I genuinely think that those who are meant to be surgeons are the classmates who spend their free time in anatomy lab dissecting the fat from the body so that the organs are clean.  They admire the beauty of the organs separate from the individual.  They are the ones who cherish every opportunity to interact with the body in this way.  I think that during surgery, it’s necessary to look at the heart or the intestines (or any body part in need of repair) as just a body part, so that surgeons can fix the problems with the technical precision of an engineer or auto mechanic.  Remembering the patient’s unique personality or familial situation is unnecessary, in this case, and can in fact be a distracting pressure that negatively impacts the surgery.  In the OR, being calm is much preferred to being emotional.  I always say that I don’t need my surgeons to be good conversationalists or remember what my major is or even smile at me; I just need them to be the best.

My point is that caring too much or caring too little are opposite ends of a pendulum, and I think this year will help bring us all to the middle.  For example, at the end of the lab where we cut through the rib cage, I was already accustomed to the bone crunching, and it no longer made me cringe.  I don’t know whether I’m grateful for that or not, but unfortunately, it’s a necessary skill to have.

I debated with myself for a long time before deciding to publish this blog post publicly.  My hesitation in posting stems from the concern that working with cadavers can be a very sensitive topic to a lot of people, and to me, revealing details of the personal relationships with our cadavers feels almost like breaching the doctor-patient confidentiality agreement.

The reason I ultimately decided to post this is because I think and hope it’s helpful to current and potential medical students to appreciate that they’re not alone in their mixed feelings and complex navigational processes surrounding this topic.  Posting this also forces me to record and clarify my own thoughts about the experience, and hopefully I receive feedback that I’m not completely alone either.

But most importantly, I wanted to publicly acknowledge the fact that it’s a struggle for medical students (or at least one medical student…), and probably even full-blown doctors, to find the line between caring too much and not caring enough.  I hope it’s clear that we do the best that we can, but each individual has to find the line for ourselves, and I’ve come to appreciate that it’s difficult (and unfair) to judge another person’s unique path to find balance, especially when we still have so much learning left to do.




2 responses

26 09 2010

I’m glad you took the time to write your thoughts out.
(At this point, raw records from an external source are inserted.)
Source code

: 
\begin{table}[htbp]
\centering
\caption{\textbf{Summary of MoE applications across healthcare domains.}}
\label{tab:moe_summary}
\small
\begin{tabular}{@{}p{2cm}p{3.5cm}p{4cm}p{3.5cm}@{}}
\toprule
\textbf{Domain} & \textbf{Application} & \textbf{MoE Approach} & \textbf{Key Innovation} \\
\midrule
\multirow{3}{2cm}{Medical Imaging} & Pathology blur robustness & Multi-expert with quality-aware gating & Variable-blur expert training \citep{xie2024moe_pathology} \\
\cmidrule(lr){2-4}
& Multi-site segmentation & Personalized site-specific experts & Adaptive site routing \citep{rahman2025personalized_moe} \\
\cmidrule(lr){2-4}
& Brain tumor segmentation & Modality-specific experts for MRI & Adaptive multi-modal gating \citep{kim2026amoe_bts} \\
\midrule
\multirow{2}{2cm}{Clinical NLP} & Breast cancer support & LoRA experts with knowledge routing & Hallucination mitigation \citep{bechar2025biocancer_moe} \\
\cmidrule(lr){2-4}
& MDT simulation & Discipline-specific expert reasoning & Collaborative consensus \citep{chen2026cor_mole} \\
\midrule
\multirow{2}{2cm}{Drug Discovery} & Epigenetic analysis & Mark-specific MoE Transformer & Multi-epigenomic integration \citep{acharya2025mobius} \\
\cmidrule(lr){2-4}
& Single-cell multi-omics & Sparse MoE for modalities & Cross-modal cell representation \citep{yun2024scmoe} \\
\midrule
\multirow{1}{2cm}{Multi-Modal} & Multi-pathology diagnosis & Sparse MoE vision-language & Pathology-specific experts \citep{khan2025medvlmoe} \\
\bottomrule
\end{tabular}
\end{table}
I agree with you, I also wrote about this experience and was hesitant to publish it online. In the end, I only made it visible to a select few, not because I felt like I was breaching the confidentiality code, but because I didn’t feel brave enough to reveal what I was feeling to everyone.
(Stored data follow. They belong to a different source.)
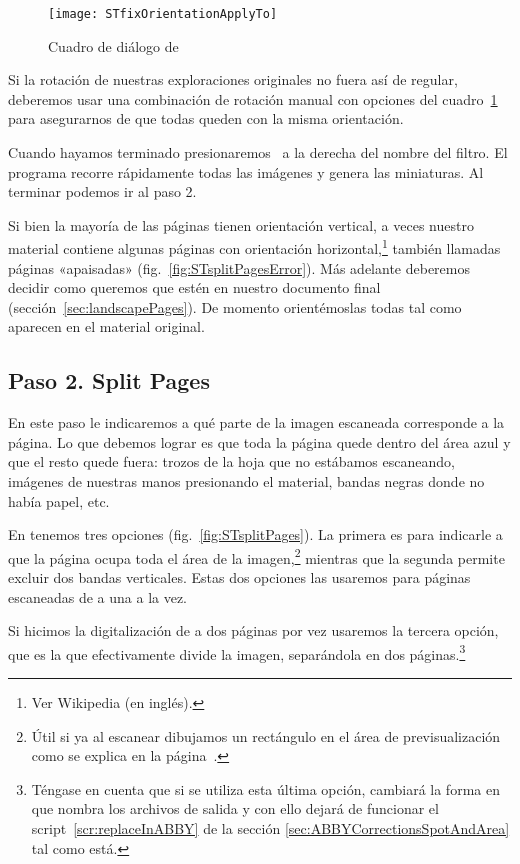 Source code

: \documentclass[%
	a5paper,
	10pt,
	twoside,
	openright,
	final,
]{memoir}
\begin{document}
	\begin{figure}
		\centering
		\texttt{[image: STfixOrientationApplyTo]}
		\caption[Cuadro de diálogo \emph{Apply to\...} de \scantailor]{Cuadro de diálogo  de \scantailor\label{fig:STfixOrientationApplyTo}}
	\end{figure}

	Si la rotación de nuestras exploraciones originales no fuera así de regular, deberemos usar una combinación de rotación manual con opciones del cuadro~\ref{fig:STfixOrientationApplyTo} para asegurarnos de que todas queden con la misma orientación.

	Cuando hayamos terminado presionaremos \play\ a la derecha del nombre del filtro. El programa recorre rápidamente todas las imágenes y genera las miniaturas. Al terminar podemos ir al paso 2.

	 Si bien la mayoría de las páginas tienen orientación vertical, a veces nuestro material contiene algunas páginas con orientación horizontal,\footnote{Ver Wikipedia \cite{WikipediaPageOrientation} (en inglés).} también llamadas páginas «apaisadas» (fig.~\ref{fig:STsplitPagesError}). Más adelante deberemos decidir como queremos que estén en nuestro documento final (sección~\ref{sec:landscapePages}). De momento orientémoslas todas tal como aparecen en el material original.

	\subsection{Paso 2. Split Pages\label{sec:STsplitPages}} En este paso le indicaremos a \scantailor qué parte de la imagen escaneada corresponde a la página. Lo que debemos lograr es que toda la página quede dentro del área azul y que el resto quede fuera: trozos de la hoja que no estábamos escaneando, imágenes de nuestras manos presionando el material, bandas negras donde no había papel, etc.

	En  tenemos tres opciones (fig.~\ref{fig:STsplitPages}). La primera es para indicarle a \scantailor que la página ocupa toda el área de la imagen,\footnote{Útil si ya al escanear dibujamos un rectángulo en el área de previsualización como se explica en la página~\pageref{pag:scanningRegionSelection}.} mientras que la segunda permite excluir dos bandas verticales. Estas dos opciones las usaremos para páginas escaneadas de a una a la vez.

	Si hicimos la digitalización de a dos páginas por vez usaremos la tercera opción, que es la que efectivamente divide la imagen, separándola en dos páginas.\footnote{Téngase en cuenta que si se utiliza esta última opción, cambiará la forma en que \scantailor nombra los archivos de salida y con ello dejará de funcionar el script~\ref{scr:replaceInABBY} de la sección \ref{sec:ABBYCorrectionsSpotAndArea} tal como está.}
\end{document}
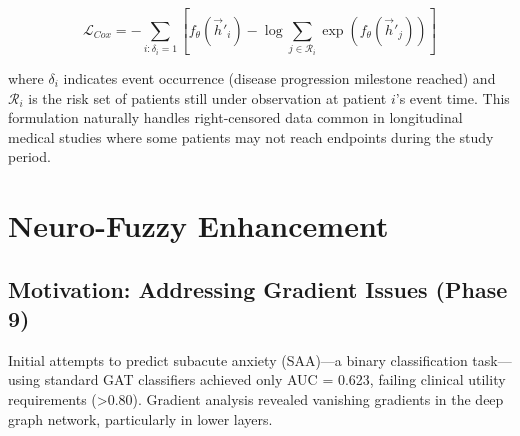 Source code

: \documentclass[conference]{IEEEtran}
\begin{document}
\begin{equation}
\mathcal{L}_{Cox} = -\sum_{i: \delta_i=1} \left[f_\theta(\vec{h}'_i) - \log\sum_{j \in \mathcal{R}_i} \exp(f_\theta(\vec{h}'_j))\right]
\end{equation}

where $\delta_i$ indicates event occurrence (disease progression milestone reached) and $\mathcal{R}_i$ is the risk set of patients still under observation at patient $i$'s event time. This formulation naturally handles right-censored data common in longitudinal medical studies where some patients may not reach endpoints during the study period.



\section{Neuro-Fuzzy Enhancement}
\label{sec:neurofuzzy}

\subsection{Motivation: Addressing Gradient Issues (Phase 9)}

Initial attempts to predict subacute anxiety (SAA)---a binary classification task---using standard GAT classifiers achieved only AUC = 0.623, failing clinical utility requirements (>0.80). Gradient analysis revealed vanishing gradients in the deep graph network, particularly in lower layers.
\end{document}

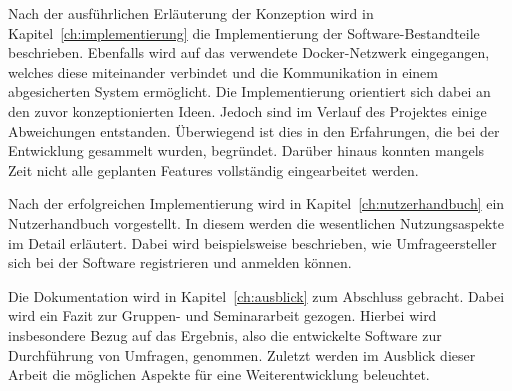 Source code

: Nach der ausführlichen Erläuterung der Konzeption wird in Kapitel~\vref{ch:implementierung} die Implementierung der Software-Bestandteile beschrieben. 
Ebenfalls wird auf das verwendete Docker-Netzwerk eingegangen, welches diese miteinander verbindet und die Kommunikation in einem abgesicherten System ermöglicht.
Die Implementierung orientiert sich dabei an den zuvor konzeptionierten Ideen.
Jedoch sind im Verlauf des Projektes einige Abweichungen entstanden.
Überwiegend ist dies in den Erfahrungen, die bei der Entwicklung gesammelt wurden, begründet.
Darüber hinaus konnten mangels Zeit nicht alle geplanten Features vollständig eingearbeitet werden.

Nach der erfolgreichen Implementierung wird in Kapitel~\vref{ch:nutzerhandbuch} ein Nutzerhandbuch vorgestellt. 
In diesem werden die wesentlichen Nutzungsaspekte im Detail erläutert.
Dabei wird beispielsweise beschrieben, wie Umfrageersteller sich bei der Software registrieren und anmelden können.

Die Dokumentation wird in Kapitel~\vref{ch:ausblick} zum Abschluss gebracht. 
Dabei wird ein Fazit zur Gruppen- und Seminararbeit gezogen.
Hierbei wird insbesondere Bezug auf das Ergebnis, also die entwickelte Software zur Durchführung von Umfragen, genommen.
Zuletzt werden im Ausblick dieser Arbeit die möglichen Aspekte für eine Weiterentwicklung beleuchtet.

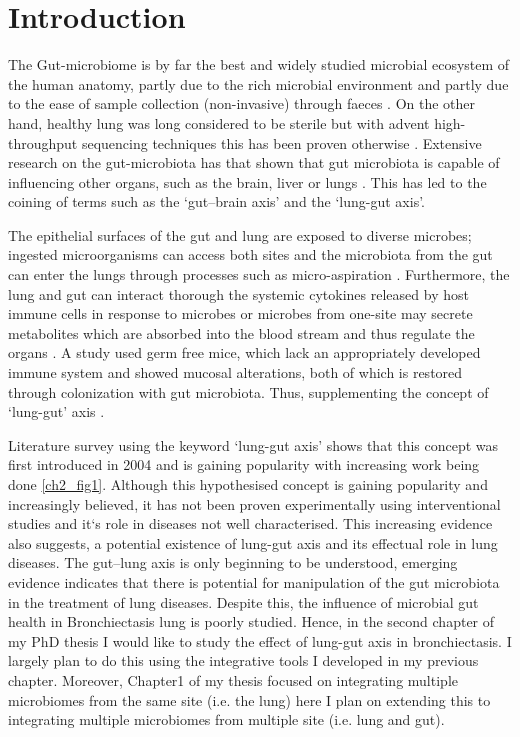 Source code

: \section{Introduction}

The Gut-microbiome is by far the best and widely studied microbial ecosystem of the human anatomy, partly due to the rich microbial environment and partly due to the ease of sample collection (non-invasive) through faeces \cite{Budden2017}. On the other hand, healthy lung was long considered to be sterile but with advent high-throughput sequencing techniques this has been proven otherwise \cite{Barker2002}. Extensive research on the gut-microbiota has that shown that gut microbiota is capable of influencing other organs, such as the brain, liver or lungs \cite{Bell2019}. This has led to the coining of terms such as the `gut–brain axis' and the `lung-gut axis'. 

The epithelial surfaces of the gut and lung are exposed to diverse microbes; ingested microorganisms can access both sites and the microbiota from the gut can enter the lungs through processes such as micro-aspiration \cite{Budden2017}. Furthermore, the lung and gut can interact thorough the systemic cytokines released by host immune cells in response to microbes or  microbes from one-site may secrete metabolites which are absorbed into the blood stream and thus regulate the organs \cite{Dang2019}. A study used germ free mice, which lack an appropriately developed immune system and showed mucosal alterations, both of which is restored through colonization with gut microbiota. Thus, supplementing the concept of `lung-gut' axis \cite{Budden2017}. 

Literature survey using the keyword `lung-gut axis' shows that this concept was first introduced in 2004 and is gaining popularity with increasing work being done \ref{ch2_fig1}. Although this hypothesised concept is gaining popularity and increasingly believed, it has not been proven experimentally using interventional studies and it`s role in diseases not well characterised. This increasing evidence also suggests, a potential existence of lung-gut axis and its effectual role in lung diseases. The gut–lung axis is only beginning to be understood, emerging evidence indicates that there is potential for manipulation of the gut microbiota in the treatment of lung diseases. Despite this, the influence of microbial gut health in Bronchiectasis lung is poorly studied. Hence, in the second chapter of my PhD thesis I would like to study the effect of lung-gut axis in bronchiectasis. I largely plan to do this using the integrative tools I developed in my previous chapter. Moreover, Chapter1 of my thesis focused on integrating multiple microbiomes from the same site (i.e. the lung) here I plan on extending this to integrating multiple microbiomes from multiple site (i.e. lung and gut).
I find myself among those who make jokes while dissecting (not disrespectful ones though), or cut through bones without apparent hesitation. Not because I’m a cold and uncaring person, but because I force myself to forget that the body I’m cutting into once belonged to a living person. As you mentioned, if I didn’t, the guilt would just be too overwhelming, and I’m pretty sure I’d start bawling in the middle of class.

27 09 2010

Thank you for sharing this beautifully written and honest post, June, and for continuing to write about your unique perspectives.

Your post reminds me of an instance from Judith’s Pavilion, in which a resident psychiatrist discusses the implications of becoming the specimen during a neuropathology autopsy.

On a similar note, Richard E. Peschel shares his insights in When A Doctor Hates A Patient and discusses his transformation together with his cadaver.